Count 3 also provides enough information for Olson to discern the nature of the charge so that he can prepare a defense. The forfeiture Count vests only if Olson is convicted of Count 2, which charges him with possessing marijuana on one day last March. Olson has a copy of the case agent's grand jury testimony in which he reports that on March 5, 2003, agents found three pounds of marijuana in a safe located in the house identified in the forfeiture count. This gives Olson enough information to defend against the charge. (As noted in footnote 2 of this order, it does not appear that the government can seek forfeiture on the basis of Olson's alleged myriad sales of marijuana from the house because those sales are not connected to Count 2).

Finally, I don't see how "jeopardy" attaches to the seizure of a house under § 853 because the statute is a penalty provision, not a separate crime. If Olson successfully defends against Count 2, or is convicted of Count 2 but successfully defends against forfeiture, then the government cannot seek in personam forfeiture of Olson's house a second time on the basis of his alleged possession of three pounds of marijuana on March 5, 2003. (This would not, however, prevent the government from seeking forfeiture in the future on some other legitimate basis. That issue is not before the court).
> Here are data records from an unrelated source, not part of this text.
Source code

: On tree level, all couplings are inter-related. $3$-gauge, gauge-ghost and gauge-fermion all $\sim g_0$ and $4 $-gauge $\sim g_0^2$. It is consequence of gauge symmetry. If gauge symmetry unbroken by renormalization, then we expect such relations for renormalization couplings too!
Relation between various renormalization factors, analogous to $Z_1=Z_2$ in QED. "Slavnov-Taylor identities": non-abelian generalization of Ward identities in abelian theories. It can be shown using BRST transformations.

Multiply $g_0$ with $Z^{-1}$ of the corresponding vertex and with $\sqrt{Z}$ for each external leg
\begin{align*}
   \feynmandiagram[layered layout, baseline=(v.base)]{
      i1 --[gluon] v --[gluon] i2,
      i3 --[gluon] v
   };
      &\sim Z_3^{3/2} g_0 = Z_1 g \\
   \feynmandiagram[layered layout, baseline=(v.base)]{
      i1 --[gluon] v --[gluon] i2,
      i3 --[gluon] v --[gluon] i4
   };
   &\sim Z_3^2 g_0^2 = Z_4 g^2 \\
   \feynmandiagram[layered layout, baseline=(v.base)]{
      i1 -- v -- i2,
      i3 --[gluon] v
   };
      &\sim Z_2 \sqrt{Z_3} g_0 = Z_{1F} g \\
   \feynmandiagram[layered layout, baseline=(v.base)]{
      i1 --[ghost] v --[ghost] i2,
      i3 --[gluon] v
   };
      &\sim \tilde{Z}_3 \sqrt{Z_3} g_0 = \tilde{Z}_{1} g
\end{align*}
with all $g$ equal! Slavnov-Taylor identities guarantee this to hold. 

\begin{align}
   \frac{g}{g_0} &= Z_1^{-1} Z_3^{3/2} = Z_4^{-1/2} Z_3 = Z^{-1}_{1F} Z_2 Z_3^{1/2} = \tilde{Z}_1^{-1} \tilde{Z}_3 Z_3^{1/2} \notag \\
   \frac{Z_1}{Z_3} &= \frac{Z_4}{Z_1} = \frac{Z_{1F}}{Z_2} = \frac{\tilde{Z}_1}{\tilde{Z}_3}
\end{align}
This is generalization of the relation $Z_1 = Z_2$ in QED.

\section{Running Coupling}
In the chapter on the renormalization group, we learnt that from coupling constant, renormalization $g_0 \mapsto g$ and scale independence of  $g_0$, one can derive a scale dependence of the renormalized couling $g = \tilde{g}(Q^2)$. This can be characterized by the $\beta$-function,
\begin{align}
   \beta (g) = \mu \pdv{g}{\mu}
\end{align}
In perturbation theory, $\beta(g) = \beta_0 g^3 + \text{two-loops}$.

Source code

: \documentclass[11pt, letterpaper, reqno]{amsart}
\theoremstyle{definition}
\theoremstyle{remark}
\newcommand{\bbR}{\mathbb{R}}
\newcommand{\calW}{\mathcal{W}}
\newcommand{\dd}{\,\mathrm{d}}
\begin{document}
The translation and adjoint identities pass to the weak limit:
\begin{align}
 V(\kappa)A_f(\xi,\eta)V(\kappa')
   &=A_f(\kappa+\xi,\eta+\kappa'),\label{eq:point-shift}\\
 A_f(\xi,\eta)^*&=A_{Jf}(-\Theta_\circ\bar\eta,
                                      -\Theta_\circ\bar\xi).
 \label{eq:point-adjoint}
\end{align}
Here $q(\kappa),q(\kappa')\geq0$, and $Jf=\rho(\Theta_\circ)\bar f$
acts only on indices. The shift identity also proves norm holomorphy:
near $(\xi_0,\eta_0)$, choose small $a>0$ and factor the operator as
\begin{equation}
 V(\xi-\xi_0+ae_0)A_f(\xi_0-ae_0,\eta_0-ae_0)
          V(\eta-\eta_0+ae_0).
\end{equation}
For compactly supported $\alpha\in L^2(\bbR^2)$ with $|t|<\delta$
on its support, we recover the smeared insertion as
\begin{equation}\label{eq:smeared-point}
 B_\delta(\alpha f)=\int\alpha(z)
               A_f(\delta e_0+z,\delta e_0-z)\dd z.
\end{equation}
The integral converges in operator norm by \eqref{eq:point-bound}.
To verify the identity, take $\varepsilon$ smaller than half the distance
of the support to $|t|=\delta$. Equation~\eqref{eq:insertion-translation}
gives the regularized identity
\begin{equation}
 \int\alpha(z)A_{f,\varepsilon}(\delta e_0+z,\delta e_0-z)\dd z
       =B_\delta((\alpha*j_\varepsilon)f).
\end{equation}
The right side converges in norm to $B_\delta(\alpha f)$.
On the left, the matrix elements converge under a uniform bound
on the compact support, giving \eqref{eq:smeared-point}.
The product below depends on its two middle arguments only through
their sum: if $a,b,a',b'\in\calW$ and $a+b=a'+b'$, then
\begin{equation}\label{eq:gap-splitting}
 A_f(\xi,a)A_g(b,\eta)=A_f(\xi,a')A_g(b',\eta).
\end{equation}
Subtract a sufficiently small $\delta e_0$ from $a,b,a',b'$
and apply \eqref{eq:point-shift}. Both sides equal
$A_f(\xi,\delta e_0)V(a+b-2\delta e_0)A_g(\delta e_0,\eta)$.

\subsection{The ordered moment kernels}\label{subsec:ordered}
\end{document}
The bottom line is that the court should deny this portion of Olson's motion to dismiss Count 3.

B. Duplicity

Olson presents a one-paragraph argument that the government cannot charge alternate and distinct grounds for seizing his property. The government responds that a forfeiture count is not a separate offense, it is a special notice required by the rules concerning a particular type of punishment sought by the government on an underlying drug offense. See Libretti v. United States, 516 U.S. 29, 39(1995); F.R.Cr.P. 32.2(a). Olson replies that this begs the issue: he's still entitled to know the government's theory of forfeiture and to obtain a unanimous verdict. Olson has a point, but it is not sufficient to obtain dismissal of Count 3. It is not duplicitous to plead in the conjunctive and prove in the disjunctive. See United States v. Durman, 30 F.3d 803, 810 (7th Cir. 1994). The court will instruct the jury on the need for unanimity when reaching a verdict on the forfeiture count. Therefore, there is no need to dismiss Count 3 on any claim of duplicity.

III. Motion To Suppress Evidence

Olson argues that the search warrant issued by the Circuit Court for Rock County was not supported by probable cause and that it cannot be saved by the good faith doctrine. I deal with each argument in turn.

A. Probable Cause

1. The warrant affidavit

Olson has attached a copy of the search warrant affidavit to his motion (dkt. 27) and it speaks for itself. By way of synopsis, on March 5, 2003, Inspector Bambi Tomas of the State Line Area Narcotics Team (SLANT) swore out the challenged affidavit, seeking a warrant to search Olson's home for drugs and guns. Inspector Tomas provided four types of information intended to establish probable cause.

First, Inspector Tomas stated that she began a drug investigation of Olson about four months earlier in November 2002 and that "a concerned citizen" had reported that Olson sold marijuana out of his home and that he stored large quantities of the drug in his outbuildings and the junked vehicles on his property. The implication is that Inspector Tomas opened her file on Olson as a result of the citizen report, but she doesn't say this.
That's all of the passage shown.